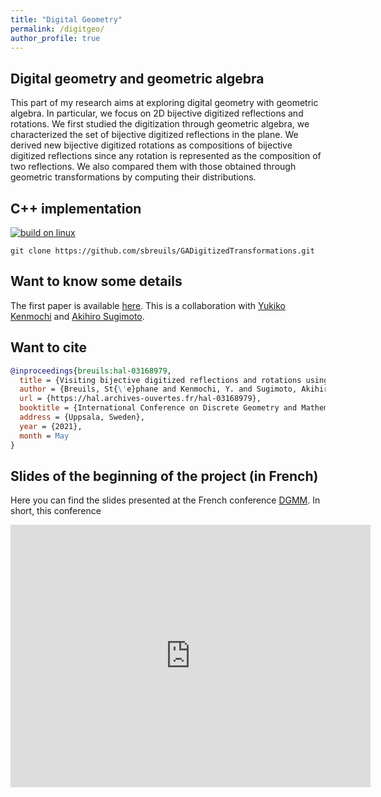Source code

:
 ```yaml
---
title: "Digital Geometry"
permalink: /digitgeo/
author_profile: true
---
```



## Digital geometry and geometric algebra

This part of my research aims at exploring digital geometry with geometric algebra. In particular, we focus on 2D bijective digitized reflections and rotations. We first studied the digitization through geometric algebra, we characterized the set of bijective digitized reflections in the plane.  We derived new bijective digitized rotations as compositions of bijective digitized reflections since any rotation is represented as the composition of two reflections. We also compared them with those obtained through geometric transformations by computing their distributions. 



## C++ implementation

[![build on linux](https://github.com/sbreuils/GADigitizedTransformations/actions/workflows/linuxBuild.yml/badge.svg)](https://github.com/sbreuils/GADigitizedTransformations/actions/workflows/linuxBuild.yml)
```
git clone https://github.com/sbreuils/GADigitizedTransformations.git
```



## Want to know some details 

The first paper is available [here](https://hal.archives-ouvertes.fr/hal-02196173/document). This is a collaboration with [Yukiko Kenmochi](http://igm.univ-mlv.fr/~kenmochi/index.php?section=home&subsection=&language=en) and [Akihiro Sugimoto](http://research.nii.ac.jp/~sugimoto/).


## Want to cite

```bibtex
@inproceedings{breuils:hal-03168979,
  title = {Visiting bijective digitized reflections and rotations using geometric algebra},
  author = {Breuils, St{\'e}phane and Kenmochi, Y. and Sugimoto, Akihiro},
  url = {https://hal.archives-ouvertes.fr/hal-03168979},
  booktitle = {International Conference on Discrete Geometry and Mathematical Morphology},
  address = {Uppsala, Sweden},
  year = {2021},
  month = May
}
```



## Slides of the beginning of the project (in French)

Here you can find the slides presented at the French conference [DGMM](https://gdmm2020.sciencesconf.org/). In short, this conference  
<p align="center">
<iframe src="https://gacv.slides.com/sbreuils/gdr_dgmm2021_presentation_breuils/embed?style=dark&byline=hidden" width="576" height="420" scrolling="no" frameborder="0" webkitallowfullscreen mozallowfullscreen allowfullscreen></iframe>
</p>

What is needed
Both the first line of the records above and the line containing "## Digital geometry and geometric algebra" belong in the copy; please return them and every line between, exactly, minus the pictures.

Exercise result
Source code

:
 ```yaml
---
title: "Digital Geometry"
permalink: /digitgeo/
author_profile: true
---
```



## Digital geometry and geometric algebra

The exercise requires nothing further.